■ **Task goal**:
Lines of the data that contain the word "classification" are the ones to copy.

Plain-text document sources
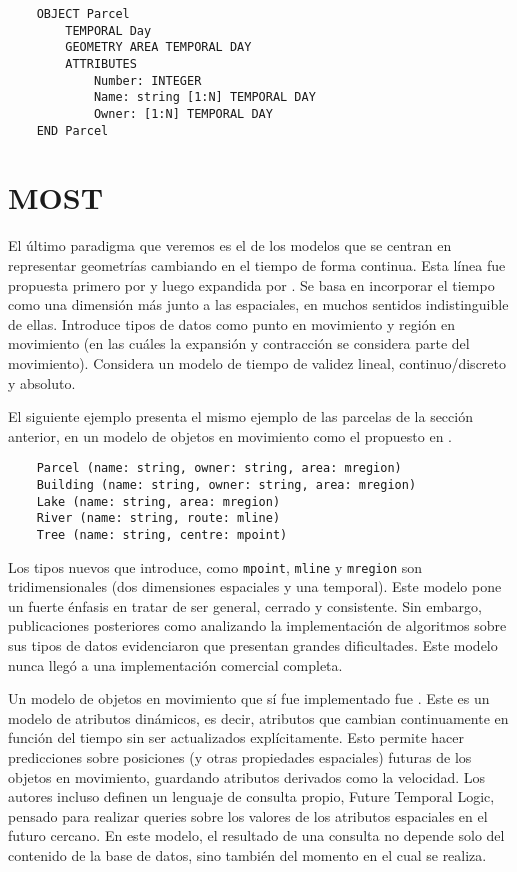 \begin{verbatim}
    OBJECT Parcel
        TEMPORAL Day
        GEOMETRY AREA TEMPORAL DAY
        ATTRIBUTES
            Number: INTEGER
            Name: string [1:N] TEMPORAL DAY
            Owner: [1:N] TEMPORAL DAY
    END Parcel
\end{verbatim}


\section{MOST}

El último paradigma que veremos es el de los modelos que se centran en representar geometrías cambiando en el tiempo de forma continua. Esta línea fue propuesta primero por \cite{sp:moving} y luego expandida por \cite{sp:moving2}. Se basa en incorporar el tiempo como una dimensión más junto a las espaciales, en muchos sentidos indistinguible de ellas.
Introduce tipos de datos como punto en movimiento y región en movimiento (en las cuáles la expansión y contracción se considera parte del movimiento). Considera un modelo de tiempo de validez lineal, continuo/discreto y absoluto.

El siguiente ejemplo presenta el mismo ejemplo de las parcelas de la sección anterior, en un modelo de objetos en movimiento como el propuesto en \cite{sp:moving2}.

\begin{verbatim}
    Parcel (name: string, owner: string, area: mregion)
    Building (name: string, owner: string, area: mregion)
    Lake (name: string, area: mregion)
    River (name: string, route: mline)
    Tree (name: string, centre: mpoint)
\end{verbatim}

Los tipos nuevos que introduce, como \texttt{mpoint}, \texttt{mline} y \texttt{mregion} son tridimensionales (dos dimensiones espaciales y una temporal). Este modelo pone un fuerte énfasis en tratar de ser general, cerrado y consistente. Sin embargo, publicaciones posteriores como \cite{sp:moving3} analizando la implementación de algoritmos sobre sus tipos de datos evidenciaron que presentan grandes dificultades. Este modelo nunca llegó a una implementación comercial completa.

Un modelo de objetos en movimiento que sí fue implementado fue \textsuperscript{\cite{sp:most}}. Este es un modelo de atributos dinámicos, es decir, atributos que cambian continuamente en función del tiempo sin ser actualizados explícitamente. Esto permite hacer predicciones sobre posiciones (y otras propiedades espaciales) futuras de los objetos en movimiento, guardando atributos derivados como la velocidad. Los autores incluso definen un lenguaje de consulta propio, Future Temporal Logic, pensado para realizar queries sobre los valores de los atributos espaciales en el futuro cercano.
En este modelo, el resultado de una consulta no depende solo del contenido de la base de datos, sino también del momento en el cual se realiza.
---
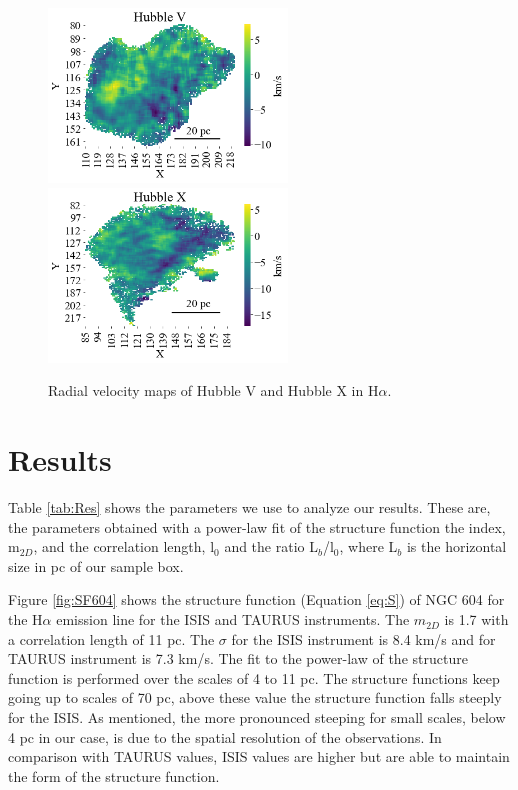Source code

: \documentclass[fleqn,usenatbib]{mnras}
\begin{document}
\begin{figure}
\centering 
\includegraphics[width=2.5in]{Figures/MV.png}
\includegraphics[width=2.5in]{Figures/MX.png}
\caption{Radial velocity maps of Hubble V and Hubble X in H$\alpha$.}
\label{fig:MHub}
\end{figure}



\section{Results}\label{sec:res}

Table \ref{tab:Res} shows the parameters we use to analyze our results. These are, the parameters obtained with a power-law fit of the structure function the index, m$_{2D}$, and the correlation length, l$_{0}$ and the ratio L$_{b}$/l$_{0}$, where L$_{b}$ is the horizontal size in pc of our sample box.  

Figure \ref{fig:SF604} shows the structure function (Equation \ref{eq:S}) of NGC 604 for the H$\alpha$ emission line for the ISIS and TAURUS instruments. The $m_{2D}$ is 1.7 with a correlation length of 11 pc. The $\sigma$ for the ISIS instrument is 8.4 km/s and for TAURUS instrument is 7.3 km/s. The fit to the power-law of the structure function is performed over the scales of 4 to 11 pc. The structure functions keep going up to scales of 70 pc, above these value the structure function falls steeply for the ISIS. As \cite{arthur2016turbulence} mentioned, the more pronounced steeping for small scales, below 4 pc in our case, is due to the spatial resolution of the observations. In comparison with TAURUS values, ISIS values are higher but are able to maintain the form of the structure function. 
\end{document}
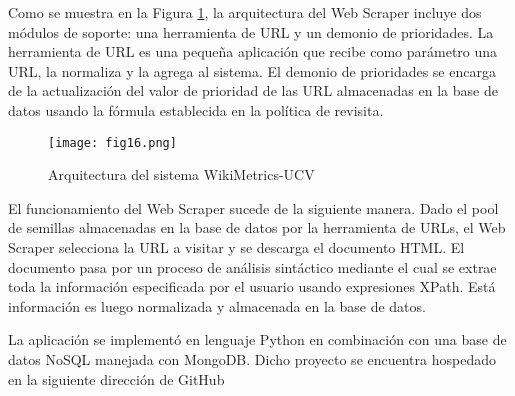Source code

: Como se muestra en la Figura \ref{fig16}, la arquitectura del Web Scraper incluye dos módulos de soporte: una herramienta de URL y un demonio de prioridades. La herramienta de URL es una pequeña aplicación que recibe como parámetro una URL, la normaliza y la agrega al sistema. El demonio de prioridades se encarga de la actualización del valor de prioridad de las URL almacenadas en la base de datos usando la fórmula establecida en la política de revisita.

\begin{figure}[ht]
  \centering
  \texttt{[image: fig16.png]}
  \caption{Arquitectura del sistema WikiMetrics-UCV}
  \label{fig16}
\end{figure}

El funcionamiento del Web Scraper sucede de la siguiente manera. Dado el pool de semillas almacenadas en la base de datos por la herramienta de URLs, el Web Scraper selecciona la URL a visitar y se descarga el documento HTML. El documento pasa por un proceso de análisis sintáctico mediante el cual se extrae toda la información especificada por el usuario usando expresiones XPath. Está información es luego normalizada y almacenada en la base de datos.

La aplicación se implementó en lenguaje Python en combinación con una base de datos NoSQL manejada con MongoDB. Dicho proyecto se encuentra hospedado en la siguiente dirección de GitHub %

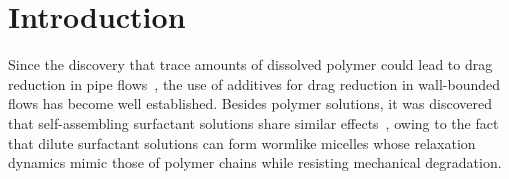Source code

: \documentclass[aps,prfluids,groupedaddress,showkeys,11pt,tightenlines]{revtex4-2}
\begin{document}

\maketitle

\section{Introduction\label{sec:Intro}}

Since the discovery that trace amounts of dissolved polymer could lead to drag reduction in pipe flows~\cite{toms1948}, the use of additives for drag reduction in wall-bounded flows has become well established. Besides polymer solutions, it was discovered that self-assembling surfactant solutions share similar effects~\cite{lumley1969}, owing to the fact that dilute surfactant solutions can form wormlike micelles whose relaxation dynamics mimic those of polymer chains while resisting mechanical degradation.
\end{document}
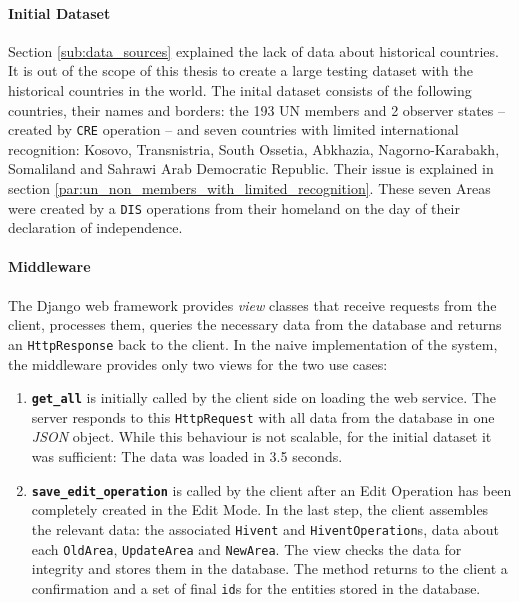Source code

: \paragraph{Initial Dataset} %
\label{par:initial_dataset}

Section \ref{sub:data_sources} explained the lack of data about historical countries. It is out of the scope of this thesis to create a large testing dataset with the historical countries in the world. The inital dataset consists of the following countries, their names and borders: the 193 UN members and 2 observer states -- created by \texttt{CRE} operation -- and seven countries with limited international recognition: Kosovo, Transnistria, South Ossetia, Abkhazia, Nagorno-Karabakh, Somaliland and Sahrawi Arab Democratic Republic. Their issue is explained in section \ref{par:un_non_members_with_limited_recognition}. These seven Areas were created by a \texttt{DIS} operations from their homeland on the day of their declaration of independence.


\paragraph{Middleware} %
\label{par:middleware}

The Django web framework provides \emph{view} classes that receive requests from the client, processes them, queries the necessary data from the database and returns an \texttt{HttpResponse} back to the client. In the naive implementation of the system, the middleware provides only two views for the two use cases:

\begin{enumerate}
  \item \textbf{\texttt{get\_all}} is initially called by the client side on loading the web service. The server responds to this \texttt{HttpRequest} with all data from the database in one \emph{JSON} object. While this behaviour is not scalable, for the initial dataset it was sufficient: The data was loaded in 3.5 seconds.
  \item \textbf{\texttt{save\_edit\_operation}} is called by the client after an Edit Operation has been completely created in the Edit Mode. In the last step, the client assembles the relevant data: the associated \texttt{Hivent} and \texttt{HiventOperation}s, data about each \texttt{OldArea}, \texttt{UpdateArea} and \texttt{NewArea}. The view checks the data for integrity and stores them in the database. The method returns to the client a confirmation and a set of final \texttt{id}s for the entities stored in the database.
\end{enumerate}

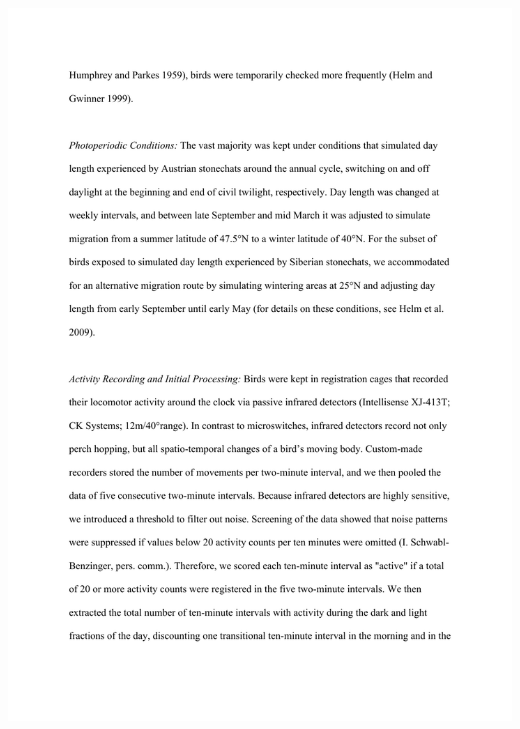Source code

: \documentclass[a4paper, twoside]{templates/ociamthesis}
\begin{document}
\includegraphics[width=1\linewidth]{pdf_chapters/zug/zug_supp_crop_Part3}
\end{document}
--
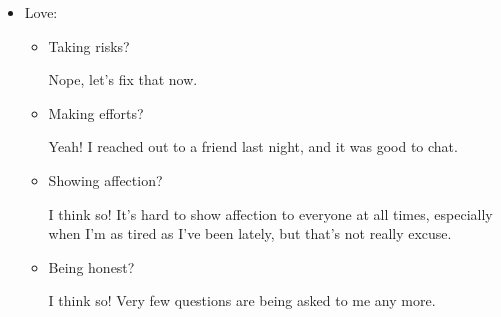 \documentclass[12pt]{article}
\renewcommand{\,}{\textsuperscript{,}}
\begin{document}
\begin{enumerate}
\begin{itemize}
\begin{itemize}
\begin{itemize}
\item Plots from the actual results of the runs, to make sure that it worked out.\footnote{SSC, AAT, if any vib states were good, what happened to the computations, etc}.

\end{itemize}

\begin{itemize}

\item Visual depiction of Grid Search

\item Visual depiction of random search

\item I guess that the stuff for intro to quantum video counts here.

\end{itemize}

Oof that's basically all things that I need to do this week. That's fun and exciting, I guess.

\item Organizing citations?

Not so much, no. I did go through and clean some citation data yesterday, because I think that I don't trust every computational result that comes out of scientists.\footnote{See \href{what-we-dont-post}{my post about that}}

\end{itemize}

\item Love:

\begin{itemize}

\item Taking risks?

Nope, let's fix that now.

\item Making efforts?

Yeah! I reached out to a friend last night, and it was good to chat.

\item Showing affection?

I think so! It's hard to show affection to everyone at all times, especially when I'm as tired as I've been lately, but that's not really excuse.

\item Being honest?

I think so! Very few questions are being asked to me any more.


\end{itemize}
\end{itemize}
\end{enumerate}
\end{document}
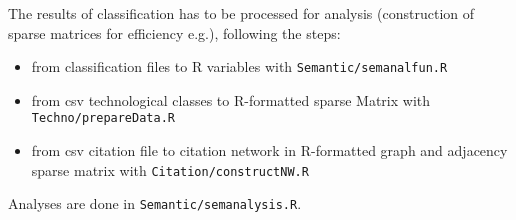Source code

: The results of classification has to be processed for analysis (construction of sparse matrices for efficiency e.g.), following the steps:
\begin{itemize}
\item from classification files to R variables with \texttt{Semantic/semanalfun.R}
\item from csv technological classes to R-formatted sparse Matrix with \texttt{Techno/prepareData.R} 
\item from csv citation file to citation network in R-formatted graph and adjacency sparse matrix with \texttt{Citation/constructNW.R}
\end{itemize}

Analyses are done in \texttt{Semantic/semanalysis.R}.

■ **Response below**:
: The results of classification has to be processed for analysis (construction of sparse matrices for efficiency e.g.), following the steps:
\item from classification files to R variables with \texttt{Semantic/semanalfun.R}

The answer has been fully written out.